What comes to mind with these different perspectives of the same path?
Today’s writing prompt from The Daily Post: “You return home to discover a huge flower bouquet waiting for you, no card attached. Who is it from — and why did they send it to you?”
It was there on the back patio when I returned home. A bouquet of pink alstroemerias, dark red carnations, white gladiolas, and a single yellow rose, surrounded by baby breath flowers. No card attached. None was needed. I have received this identical bouquet from my “ride-or-die-front-line” friend on my birthday, for the past 10 years. Our tradition of having lunch on each of our birthdays had become impossible since my move to Texas. She substituted that tradition with this one.
The first bouquet she sent included a card with a note that explained the meaning of each flower: allstoremerias represented friendship and devotion and its leaves, which grow upside down, twisting as they grow out from the stem, symbolized the twists, turns and growth of our friendship. The dark red carnations spoke of our mutual deep love and affection which had developed over the years. The single yellow rose was a symbol of the uniqueness of our friendship. The baby breath flowers were included because, somewhere during the early “getting to you know” season of our friendship, I had mentioned how much I liked them. I smiled as I reached for my cell phone to call her, thankful once again for my dearest of friends and the fact that our friendship continued to thrive, despite the physical distance separating us.
Today’s writing prompt from The Daily Post: “Have you ever named an inanimate object? (Your car? Your laptop? The volleyball that kept you company while you were stranded in the ocean?) Share the story of at least one object with which you’re on a first-name basis.”
Sweet Mary Jane. That is what I call her. My second car. Interestingly enough, I did not name her until she was more than nine years old. The naming was my way of expressing appreciation for what I had too long taken for granted, e.g., the fact that I had put the key in the ignition thousands of times and she had responded. Until the day she did not. She refused to start.
Her first refusal occurred in a fairly safe place – the parking lot at work. The AAA technician came, said it was the battery, jumped started Sweet Mary Jane, and suggested I take her to AutoZone just to make sure all was well. She must have chuckled and said silently, “I know something you do not know Mr. AAA,” because she shut down about 5 minutes later, and not in a convenient place. This time it was on a street corner while I was waiting for the light to change. She did so without a sound.

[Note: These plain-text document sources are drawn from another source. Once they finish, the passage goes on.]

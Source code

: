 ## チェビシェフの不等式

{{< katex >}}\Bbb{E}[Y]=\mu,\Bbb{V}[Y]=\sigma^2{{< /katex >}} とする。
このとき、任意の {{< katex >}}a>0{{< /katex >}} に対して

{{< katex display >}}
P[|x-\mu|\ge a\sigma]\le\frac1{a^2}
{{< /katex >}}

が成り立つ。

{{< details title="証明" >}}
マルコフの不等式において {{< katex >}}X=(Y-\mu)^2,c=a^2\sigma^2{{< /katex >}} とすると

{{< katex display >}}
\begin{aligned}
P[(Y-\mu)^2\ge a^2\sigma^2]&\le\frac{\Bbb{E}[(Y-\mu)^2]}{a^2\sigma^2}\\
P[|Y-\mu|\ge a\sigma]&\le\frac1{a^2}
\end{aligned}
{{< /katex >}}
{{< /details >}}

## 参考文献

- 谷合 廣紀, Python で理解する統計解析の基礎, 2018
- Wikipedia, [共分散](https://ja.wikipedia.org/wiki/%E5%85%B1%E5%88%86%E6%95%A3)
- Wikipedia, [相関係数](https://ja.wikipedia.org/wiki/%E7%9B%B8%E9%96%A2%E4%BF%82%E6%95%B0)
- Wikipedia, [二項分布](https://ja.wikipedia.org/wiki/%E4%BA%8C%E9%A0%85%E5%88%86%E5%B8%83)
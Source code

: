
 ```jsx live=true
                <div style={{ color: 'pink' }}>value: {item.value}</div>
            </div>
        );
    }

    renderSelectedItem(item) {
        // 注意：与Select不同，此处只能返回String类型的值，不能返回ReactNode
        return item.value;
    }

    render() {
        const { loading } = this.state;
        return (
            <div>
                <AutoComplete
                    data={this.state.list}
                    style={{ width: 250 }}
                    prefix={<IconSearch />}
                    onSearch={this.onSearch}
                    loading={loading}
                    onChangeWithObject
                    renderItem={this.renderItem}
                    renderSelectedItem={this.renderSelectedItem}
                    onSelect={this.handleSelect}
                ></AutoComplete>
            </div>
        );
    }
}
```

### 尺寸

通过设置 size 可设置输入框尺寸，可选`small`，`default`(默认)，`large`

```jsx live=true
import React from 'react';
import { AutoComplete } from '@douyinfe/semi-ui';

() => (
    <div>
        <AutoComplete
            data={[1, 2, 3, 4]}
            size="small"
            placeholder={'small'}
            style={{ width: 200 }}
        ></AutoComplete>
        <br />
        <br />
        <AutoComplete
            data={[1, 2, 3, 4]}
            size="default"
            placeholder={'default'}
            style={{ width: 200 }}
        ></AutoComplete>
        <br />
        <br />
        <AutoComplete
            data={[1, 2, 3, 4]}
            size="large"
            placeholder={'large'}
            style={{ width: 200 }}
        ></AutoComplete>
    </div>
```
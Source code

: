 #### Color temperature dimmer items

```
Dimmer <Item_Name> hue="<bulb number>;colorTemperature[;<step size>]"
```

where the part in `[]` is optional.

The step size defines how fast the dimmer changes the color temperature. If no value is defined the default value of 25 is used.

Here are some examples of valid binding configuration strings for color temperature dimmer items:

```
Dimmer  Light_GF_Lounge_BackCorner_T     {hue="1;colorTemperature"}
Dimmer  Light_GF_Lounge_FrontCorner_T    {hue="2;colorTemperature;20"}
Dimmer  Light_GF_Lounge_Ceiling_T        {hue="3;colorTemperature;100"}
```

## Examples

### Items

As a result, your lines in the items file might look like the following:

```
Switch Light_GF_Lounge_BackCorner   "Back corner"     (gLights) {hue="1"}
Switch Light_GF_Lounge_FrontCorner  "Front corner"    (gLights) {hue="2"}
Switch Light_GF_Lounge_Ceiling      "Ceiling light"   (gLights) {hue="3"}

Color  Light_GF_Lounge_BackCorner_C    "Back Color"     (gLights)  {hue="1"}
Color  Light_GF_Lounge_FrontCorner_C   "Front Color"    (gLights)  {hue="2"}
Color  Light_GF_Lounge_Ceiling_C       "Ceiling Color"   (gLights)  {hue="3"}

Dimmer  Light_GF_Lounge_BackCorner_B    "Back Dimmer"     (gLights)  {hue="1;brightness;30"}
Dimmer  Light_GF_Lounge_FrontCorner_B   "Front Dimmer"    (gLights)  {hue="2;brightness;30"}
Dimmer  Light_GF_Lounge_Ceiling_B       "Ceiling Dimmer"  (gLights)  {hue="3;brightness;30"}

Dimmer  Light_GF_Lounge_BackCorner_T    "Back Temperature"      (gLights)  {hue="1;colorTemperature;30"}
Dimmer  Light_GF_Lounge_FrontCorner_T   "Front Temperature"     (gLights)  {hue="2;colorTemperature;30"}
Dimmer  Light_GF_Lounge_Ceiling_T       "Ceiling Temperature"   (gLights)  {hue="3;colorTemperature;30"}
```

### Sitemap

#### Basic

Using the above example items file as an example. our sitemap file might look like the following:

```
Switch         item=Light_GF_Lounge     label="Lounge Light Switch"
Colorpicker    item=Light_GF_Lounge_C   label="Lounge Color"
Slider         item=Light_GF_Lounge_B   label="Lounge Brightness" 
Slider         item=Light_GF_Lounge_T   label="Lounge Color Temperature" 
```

I cannot remember the diagnosis given by the mechanic at the dealership where Sweet Mary Jane was “healed,” but I will never forget standing in the cruel, relentless heat of the Texas sun that summer afternoon, waiting for the AAA technician to come again. Sweet Mary Jane had to spend the night in the hospital and I missed her. I named her when she was returned to me. Every so often now, I tap her dashboard lightly and say, “Thank You, that my car started without problems one more time.”
Today’s prompt from The Daily Post is, You wake up one day and realize you’re ten years older than you were the previous night. Beyond the initial shock, how does this development change your life plans?
I woke up this morning. No, not the usual awakening after sleep. I mean I really woke up and saw my life. I had sleep walked for a decade.
The alarm clock, the catalyst responsible for my waking? Finding the personal mission statement I wrote and laminated ten years ago. It was dated August, 11, 2004. Holding it in both hands, I thought, “I took the time to write, print, and then laminate this. It must have been important to me then. How did I lose track of it?”
An image crossed my mind: I was kneeling and taping shut a box where I had placed the statement on top of several journals, as I prepared to move from Texas to North Carolina. This box was one of several boxes I had positioned “temporarily” in the basement room I claimed for my “official” writing space, when I first moved into my new home. Instead of a writing space, the room had become a storage place for unfinished projects, such as the family photographs with the albums in which I had planned to arrange them by dates or events. Right.
I slid down to the space next to the bookshelves I had purchased at a garage sale, intending to refinish them for my writing space. I read the mission statement, once, twice, then again. It was during the third reading that I woke up to the truth of my life. Little of what I had accomplished over the past 10 years or so had been intentional. I realized that, after the first two years or so in North Carolina, I ceased being active in my own life. I had gone with the flow dictated by agendas created with little input from me and certainly not guided by the mission statement I held now.
I felt hot tears of regret rising. “Enough!” I shouted out, and sprang to my feet. I thought of and armed myself with the words of my blogging friend, Sarah Lowther Hensley,* “Let’s do it! Let’s do it! Let’s start right this minute! It’s time for me to begin!” (This line is her rewrite of the classic line from Annie, “Tomorrow! Tomorrow! I love ya, tomorrow! You’re only a day away”). Snatching the color poster I had taped to the side of one of the bookcases three years before, I power walked to my car, keys and purse in one hand, the poster clutched in the other. My destination? A local hardware store to purchase paint for the bookcases, and whatever else was needed. Yes, there were weightier issues I needed to address but I purposed to begin with a task that I could complete today.